Description of the task: The full listing below should be copied verbatim.

Record excerpts:
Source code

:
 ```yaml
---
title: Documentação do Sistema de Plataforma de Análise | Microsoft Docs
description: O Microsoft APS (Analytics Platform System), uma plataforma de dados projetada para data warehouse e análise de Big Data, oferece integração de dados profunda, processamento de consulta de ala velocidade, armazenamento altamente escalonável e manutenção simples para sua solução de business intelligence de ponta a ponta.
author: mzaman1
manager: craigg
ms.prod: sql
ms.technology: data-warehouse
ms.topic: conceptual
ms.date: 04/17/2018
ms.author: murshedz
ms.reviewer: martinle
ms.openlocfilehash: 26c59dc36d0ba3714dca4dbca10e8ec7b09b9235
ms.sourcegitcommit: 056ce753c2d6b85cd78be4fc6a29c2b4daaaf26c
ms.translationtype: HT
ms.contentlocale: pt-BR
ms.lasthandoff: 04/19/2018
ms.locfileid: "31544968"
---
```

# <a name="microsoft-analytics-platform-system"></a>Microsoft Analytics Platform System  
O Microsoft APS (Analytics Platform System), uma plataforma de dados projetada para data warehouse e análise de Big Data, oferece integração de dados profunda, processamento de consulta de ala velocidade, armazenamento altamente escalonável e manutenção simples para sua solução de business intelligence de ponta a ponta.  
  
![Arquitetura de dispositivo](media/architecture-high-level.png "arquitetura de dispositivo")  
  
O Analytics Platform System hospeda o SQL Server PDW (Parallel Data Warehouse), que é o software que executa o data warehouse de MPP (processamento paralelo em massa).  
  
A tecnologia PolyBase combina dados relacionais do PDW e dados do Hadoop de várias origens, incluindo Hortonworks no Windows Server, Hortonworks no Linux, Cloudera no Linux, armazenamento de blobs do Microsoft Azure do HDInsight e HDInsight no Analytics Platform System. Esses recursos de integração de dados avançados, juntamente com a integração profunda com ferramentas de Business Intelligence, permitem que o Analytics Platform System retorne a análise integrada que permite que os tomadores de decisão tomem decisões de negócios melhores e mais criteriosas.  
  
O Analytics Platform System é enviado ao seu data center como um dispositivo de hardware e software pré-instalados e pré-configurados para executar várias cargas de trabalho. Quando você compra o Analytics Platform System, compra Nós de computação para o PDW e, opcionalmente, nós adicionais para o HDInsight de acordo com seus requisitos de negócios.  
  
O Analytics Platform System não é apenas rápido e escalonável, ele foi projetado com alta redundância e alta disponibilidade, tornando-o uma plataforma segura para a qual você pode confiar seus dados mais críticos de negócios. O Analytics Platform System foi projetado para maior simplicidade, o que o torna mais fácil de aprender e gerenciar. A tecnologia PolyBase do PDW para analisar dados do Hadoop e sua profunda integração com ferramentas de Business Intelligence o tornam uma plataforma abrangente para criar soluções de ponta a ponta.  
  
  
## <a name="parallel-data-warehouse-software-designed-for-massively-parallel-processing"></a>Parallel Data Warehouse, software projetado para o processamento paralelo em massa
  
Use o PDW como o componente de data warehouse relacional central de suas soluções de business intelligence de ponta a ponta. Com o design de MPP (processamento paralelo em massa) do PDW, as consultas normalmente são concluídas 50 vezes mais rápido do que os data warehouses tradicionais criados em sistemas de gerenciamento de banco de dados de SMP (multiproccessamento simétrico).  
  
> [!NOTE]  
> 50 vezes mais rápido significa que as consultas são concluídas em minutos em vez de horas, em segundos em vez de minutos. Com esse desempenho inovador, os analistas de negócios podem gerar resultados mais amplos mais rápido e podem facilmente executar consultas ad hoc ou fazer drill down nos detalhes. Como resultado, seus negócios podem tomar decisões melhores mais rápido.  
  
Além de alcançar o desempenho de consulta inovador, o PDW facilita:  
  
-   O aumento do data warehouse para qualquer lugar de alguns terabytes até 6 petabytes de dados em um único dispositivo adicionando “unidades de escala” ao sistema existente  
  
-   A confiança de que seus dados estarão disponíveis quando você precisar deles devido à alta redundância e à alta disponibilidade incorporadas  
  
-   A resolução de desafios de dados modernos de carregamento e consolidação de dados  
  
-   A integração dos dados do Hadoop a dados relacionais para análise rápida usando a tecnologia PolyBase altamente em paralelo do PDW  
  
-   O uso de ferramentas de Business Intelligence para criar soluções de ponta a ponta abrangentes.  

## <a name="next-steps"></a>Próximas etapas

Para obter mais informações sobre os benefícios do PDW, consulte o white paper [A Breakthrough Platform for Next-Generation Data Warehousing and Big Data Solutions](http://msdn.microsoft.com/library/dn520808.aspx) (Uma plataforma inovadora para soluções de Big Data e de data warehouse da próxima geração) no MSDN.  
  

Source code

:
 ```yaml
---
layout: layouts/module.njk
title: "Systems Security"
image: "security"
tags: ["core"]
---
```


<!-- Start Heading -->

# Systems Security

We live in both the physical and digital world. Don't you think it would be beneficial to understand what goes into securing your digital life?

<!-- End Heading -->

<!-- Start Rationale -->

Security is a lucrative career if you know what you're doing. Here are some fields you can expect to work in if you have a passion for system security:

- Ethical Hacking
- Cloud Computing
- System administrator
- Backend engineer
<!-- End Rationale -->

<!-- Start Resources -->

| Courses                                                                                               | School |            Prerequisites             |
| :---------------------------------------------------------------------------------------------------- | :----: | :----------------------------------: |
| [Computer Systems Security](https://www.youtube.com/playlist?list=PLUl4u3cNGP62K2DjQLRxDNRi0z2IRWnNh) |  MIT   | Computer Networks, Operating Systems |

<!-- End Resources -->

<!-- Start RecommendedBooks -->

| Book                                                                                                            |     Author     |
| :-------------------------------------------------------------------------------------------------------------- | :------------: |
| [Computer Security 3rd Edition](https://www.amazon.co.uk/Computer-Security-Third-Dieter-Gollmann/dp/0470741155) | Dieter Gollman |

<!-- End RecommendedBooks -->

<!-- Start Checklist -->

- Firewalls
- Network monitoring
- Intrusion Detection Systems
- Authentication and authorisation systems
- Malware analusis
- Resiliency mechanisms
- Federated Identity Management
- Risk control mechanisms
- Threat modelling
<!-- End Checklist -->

Finished task:
Source code

:
 ```yaml
---
title: Documentação do Sistema de Plataforma de Análise | Microsoft Docs
description: O Microsoft APS (Analytics Platform System), uma plataforma de dados projetada para data warehouse e análise de Big Data, oferece integração de dados profunda, processamento de consulta de ala velocidade, armazenamento altamente escalonável e manutenção simples para sua solução de business intelligence de ponta a ponta.
author: mzaman1
manager: craigg
ms.prod: sql
ms.technology: data-warehouse
ms.topic: conceptual
ms.date: 04/17/2018
ms.author: murshedz
ms.reviewer: martinle
ms.openlocfilehash: 26c59dc36d0ba3714dca4dbca10e8ec7b09b9235
ms.sourcegitcommit: 056ce753c2d6b85cd78be4fc6a29c2b4daaaf26c
ms.translationtype: HT
ms.contentlocale: pt-BR
ms.lasthandoff: 04/19/2018
ms.locfileid: "31544968"
---
```

# <a name="microsoft-analytics-platform-system"></a>Microsoft Analytics Platform System  
O Microsoft APS (Analytics Platform System), uma plataforma de dados projetada para data warehouse e análise de Big Data, oferece integração de dados profunda, processamento de consulta de ala velocidade, armazenamento altamente escalonável e manutenção simples para sua solução de business intelligence de ponta a ponta.  
  
![Arquitetura de dispositivo](media/architecture-high-level.png "arquitetura de dispositivo")  
  
O Analytics Platform System hospeda o SQL Server PDW (Parallel Data Warehouse), que é o software que executa o data warehouse de MPP (processamento paralelo em massa).  
  
A tecnologia PolyBase combina dados relacionais do PDW e dados do Hadoop de várias origens, incluindo Hortonworks no Windows Server, Hortonworks no Linux, Cloudera no Linux, armazenamento de blobs do Microsoft Azure do HDInsight e HDInsight no Analytics Platform System. Esses recursos de integração de dados avançados, juntamente com a integração profunda com ferramentas de Business Intelligence, permitem que o Analytics Platform System retorne a análise integrada que permite que os tomadores de decisão tomem decisões de negócios melhores e mais criteriosas.  
  
O Analytics Platform System é enviado ao seu data center como um dispositivo de hardware e software pré-instalados e pré-configurados para executar várias cargas de trabalho. Quando você compra o Analytics Platform System, compra Nós de computação para o PDW e, opcionalmente, nós adicionais para o HDInsight de acordo com seus requisitos de negócios.  
  
O Analytics Platform System não é apenas rápido e escalonável, ele foi projetado com alta redundância e alta disponibilidade, tornando-o uma plataforma segura para a qual você pode confiar seus dados mais críticos de negócios. O Analytics Platform System foi projetado para maior simplicidade, o que o torna mais fácil de aprender e gerenciar. A tecnologia PolyBase do PDW para analisar dados do Hadoop e sua profunda integração com ferramentas de Business Intelligence o tornam uma plataforma abrangente para criar soluções de ponta a ponta.  
  
  
## <a name="parallel-data-warehouse-software-designed-for-massively-parallel-processing"></a>Parallel Data Warehouse, software projetado para o processamento paralelo em massa
  
Use o PDW como o componente de data warehouse relacional central de suas soluções de business intelligence de ponta a ponta. Com o design de MPP (processamento paralelo em massa) do PDW, as consultas normalmente são concluídas 50 vezes mais rápido do que os data warehouses tradicionais criados em sistemas de gerenciamento de banco de dados de SMP (multiproccessamento simétrico).  
  
> [!NOTE]  
> 50 vezes mais rápido significa que as consultas são concluídas em minutos em vez de horas, em segundos em vez de minutos. Com esse desempenho inovador, os analistas de negócios podem gerar resultados mais amplos mais rápido e podem facilmente executar consultas ad hoc ou fazer drill down nos detalhes. Como resultado, seus negócios podem tomar decisões melhores mais rápido.  
  
Além de alcançar o desempenho de consulta inovador, o PDW facilita:  
  
-   O aumento do data warehouse para qualquer lugar de alguns terabytes até 6 petabytes de dados em um único dispositivo adicionando “unidades de escala” ao sistema existente  
  
-   A confiança de que seus dados estarão disponíveis quando você precisar deles devido à alta redundância e à alta disponibilidade incorporadas  
  
-   A resolução de desafios de dados modernos de carregamento e consolidação de dados  
  
-   A integração dos dados do Hadoop a dados relacionais para análise rápida usando a tecnologia PolyBase altamente em paralelo do PDW  
  
-   O uso de ferramentas de Business Intelligence para criar soluções de ponta a ponta abrangentes.  

## <a name="next-steps"></a>Próximas etapas

Para obter mais informações sobre os benefícios do PDW, consulte o white paper [A Breakthrough Platform for Next-Generation Data Warehousing and Big Data Solutions](http://msdn.microsoft.com/library/dn520808.aspx) (Uma plataforma inovadora para soluções de Big Data e de data warehouse da próxima geração) no MSDN.  
  

Source code

:
 ```yaml
---
layout: layouts/module.njk
title: "Systems Security"
image: "security"
tags: ["core"]
---
```


<!-- Start Heading -->

# Systems Security

We live in both the physical and digital world. Don't you think it would be beneficial to understand what goes into securing your digital life?

<!-- End Heading -->

<!-- Start Rationale -->

Security is a lucrative career if you know what you're doing. Here are some fields you can expect to work in if you have a passion for system security:

- Ethical Hacking
- Cloud Computing
- System administrator
- Backend engineer
<!-- End Rationale -->

<!-- Start Resources -->

| Courses                                                                                               | School |            Prerequisites             |
| :---------------------------------------------------------------------------------------------------- | :----: | :----------------------------------: |
| [Computer Systems Security](https://www.youtube.com/playlist?list=PLUl4u3cNGP62K2DjQLRxDNRi0z2IRWnNh) |  MIT   | Computer Networks, Operating Systems |

<!-- End Resources -->

<!-- Start RecommendedBooks -->

| Book                                                                                                            |     Author     |
| :-------------------------------------------------------------------------------------------------------------- | :------------: |
| [Computer Security 3rd Edition](https://www.amazon.co.uk/Computer-Security-Third-Dieter-Gollmann/dp/0470741155) | Dieter Gollman |

<!-- End RecommendedBooks -->

<!-- Start Checklist -->

- Firewalls
- Network monitoring
- Intrusion Detection Systems
- Authentication and authorisation systems
- Malware analusis
- Resiliency mechanisms
- Federated Identity Management
- Risk control mechanisms
- Threat modelling
<!-- End Checklist -->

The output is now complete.